Путешествие почти через весь Город, в темноте, на носилках, которые оказались позолоченными, устланными пышными подушками. Два человека могли сидеть в них в разных концах, но их тела оказывались в пугающей близости друг от друга. Один из этих людей горел вдохновенной целеустремленностью, другой сознавал собственный страх, но помнил — и это кое-что говорило о его характере, — что менее года назад у него не оставалось никакого желания жить и он почти решился искать собственной смерти.

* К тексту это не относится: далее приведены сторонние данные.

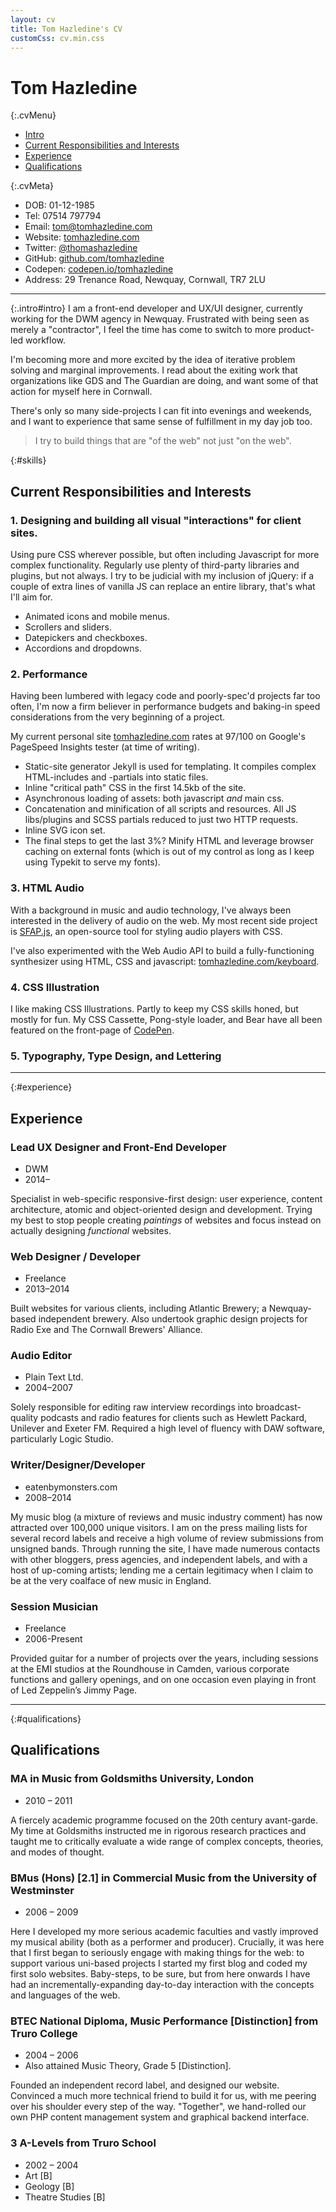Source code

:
 ```yaml
---
layout: cv
title: Tom Hazledine's CV
customCss: cv.min.css
---
```


# Tom Hazledine

{:.cvMenu}
* [Intro](#intro)
* [Current Responsibilities and Interests](#skills)
* [Experience](#experience)
* [Qualifications](#qualifications)

{:.cvMeta}
* DOB: 01-12-1985
* Tel: 07514 797794
* Email: [tom@tomhazledine.com](mailto:tom@tomhazleine.com)
* Website: [tomhazledine.com](//tomhazledine.com/)
* Twitter: [@thomashazledine](//twitter.com/thomashazledine)
* GitHub: [github.com/tomhazledine](//github.com/tomhazledine)
* Codepen: [codepen.io/tomhazledine](//codepen.io/tomhazledine)
* Address: 29 Trenance Road, Newquay, Cornwall, TR7 2LU

---

{:.intro#intro}
I am a front-end developer and UX/UI designer, currently working for the DWM agency in Newquay. Frustrated with being seen as merely a "contractor", I feel the time has come to switch to more product-led workflow.

I'm becoming more and more excited by the idea of iterative problem solving and marginal improvements. I read about the exiting work that organizations like GDS and The Guardian are doing, and want some of that action for myself here in Cornwall.

There's only so many side-projects I can fit into evenings and weekends, and I want to experience that same sense of fulfillment in my day job too.

> I try to build things that are "of the web" not just "on the web".

{:#skills}
## Current Responsibilities and Interests

### 1. Designing and building all visual "interactions" for client sites.

Using pure CSS wherever possible, but often including Javascript for more complex functionality. Regularly use plenty of third-party libraries and plugins, but not always. I try to be judicial with my inclusion of jQuery: if a couple of extra lines of vanilla JS can replace an entire library, that's what I'll aim for.

* Animated icons and mobile menus.
* Scrollers and sliders.
* Datepickers and checkboxes.
* Accordions and dropdowns.

### 2. Performance

Having been lumbered with legacy code and poorly-spec'd projects far too often, I'm now a firm believer in performance budgets and baking-in speed considerations from the very beginning of a project.

My current personal site [tomhazledine.com](http://tomhazledine.com/) rates at 97/100 on Google's PageSpeed Insights tester (at time of writing).

* Static-site generator Jekyll is used for templating. It compiles complex HTML-includes and -partials into static files.
* Inline "critical path" CSS in the first 14.5kb of the site.
* Asynchronous loading of assets: both javascript *and* main css.
* Concatenation and minification of all scripts and resources. All JS libs/plugins and SCSS partials reduced to just two HTTP requests.
* Inline SVG icon set.
* The final steps to get the last 3%? Minify HTML and leverage browser caching on external fonts (which is out of my control as long as I keep using Typekit to serve my fonts).

### 3. HTML Audio

With a background in music and audio technology, I've always been interested in the delivery of audio on the web. My most recent side project is [SFAP.js](http://tomhazledine.com/audioDemo/), an open-source tool for styling audio players with CSS.

I've also experimented with the Web Audio API to build a fully-functioning synthesizer using HTML, CSS and javascript: [tomhazledine.com/keyboard](http://tomhazledine.com/keyboard/).

### 4. CSS Illustration

I like making CSS Illustrations. Partly to keep my CSS skills honed, but mostly for fun. My CSS Cassette, Pong-style loader, and Bear have all been featured on the front-page of [CodePen](http://codepen.io/tomhazledine/).

### 5. Typography, Type Design, and Lettering



---

{:#experience}
## Experience

### Lead UX Designer and Front-End Developer
* DWM
* 2014–

Specialist in web-specific responsive-first design: user experience, content architecture, atomic and object-oriented design and development. Trying my best to stop people creating *paintings* of websites and focus instead on actually designing *functional* websites.

### Web Designer / Developer
* Freelance
* 2013–2014

Built websites for various clients, including Atlantic Brewery; a Newquay-based independent brewery. Also undertook graphic design projects for Radio Exe and The Cornwall Brewers' Alliance.

### Audio Editor
* Plain Text Ltd.
* 2004–2007

Solely responsible for editing raw interview recordings into broadcast-quality podcasts and radio features for clients such as Hewlett Packard, Unilever and Exeter FM. Required a high level of fluency with DAW software, particularly Logic Studio.


### Writer/Designer/Developer
* eatenbymonsters.com
* 2008–2014

My music blog (a mixture of reviews and music industry comment) has now attracted over 100,000 unique visitors. I am on the press mailing lists for several record labels and receive a high volume of review submissions from unsigned bands. Through running the site, I have made numerous contacts with other bloggers, press agencies, and independent labels, and with a host of up-coming artists; lending me a certain legitimacy when I claim to be at the very coalface of new music in England.

### Session Musician
* Freelance
* 2006-Present

Provided guitar for a number of projects over the years, including sessions at the EMI studios at the Roundhouse in Camden, various corporate functions and gallery openings, and on one occasion even playing in front of Led Zeppelin’s Jimmy Page.

---

{:#qualifications}
## Qualifications

### MA in Music from Goldsmiths University, London

* 2010 – 2011

A fiercely academic programme focused on the 20th century avant-garde. My time at Goldsmiths instructed me in rigorous research practices and taught me to critically evaluate a wide range of complex concepts, theories, and modes of thought.

### BMus (Hons) [2.1] in Commercial Music from the University of Westminster

* 2006 – 2009

Here I developed my more serious academic faculties and vastly improved my musical ability (both as a performer and producer). Crucially, it was here that I first began to seriously engage with making things for the web: to support various uni-based projects I started my first blog and coded my first solo websites. Baby-steps, to be sure, but from here onwards I have had an incrementally-expanding day-to-day interaction with the concepts and languages of the web.

### BTEC National Diploma, Music Performance [Distinction] from Truro College

* 2004 – 2006
* Also attained Music Theory, Grade 5 [Distinction].

Founded an independent record label, and designed our website. Convinced a much more technical friend to build it for us, with me peering over his shoulder every step of the way. "Together", we hand-rolled our own PHP content management system and graphical backend interface.

### 3 A-Levels from Truro School

* 2002 – 2004
* Art [B]
* Geology [B]
* Theatre Studies [B]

Сегодня ее очень легко найти, думал он, сидя на носилках. Он указывал носильщикам дорогу и запретил зажигать факелы. Они его слушались, как слушались подмастерья, и несли носилки быстро, почти бесшумно, по улицам, держась в тени, останавливаясь, когда слышался топот сапог или появлялись огни факелов. Они огибали площади по периметру, один раз остановились у входа в часовню, пережидая, пока четыре вооруженных всадника галопом пересекали форум Мезароса. Криспин отодвинул занавеску носилок, чтобы наблюдать, и потом делал это еще несколько раз, глядя на звезды и запертые на засов двери и витрины лавок, пока они двигались по ночному городу. Он видел, как странные «сарантийские огни» вспыхивали и исчезали у них на пути: то было путешествие и по залитому звездным светом полумиру, и по реальному миру. Возникало ощущение, что они путешествуют бесконечно, что сам Сарантий каким-то образом выпал из времени. Он спрашивал себя, может ли кто-нибудь увидеть их в темноте, действительно ли они находятся здесь.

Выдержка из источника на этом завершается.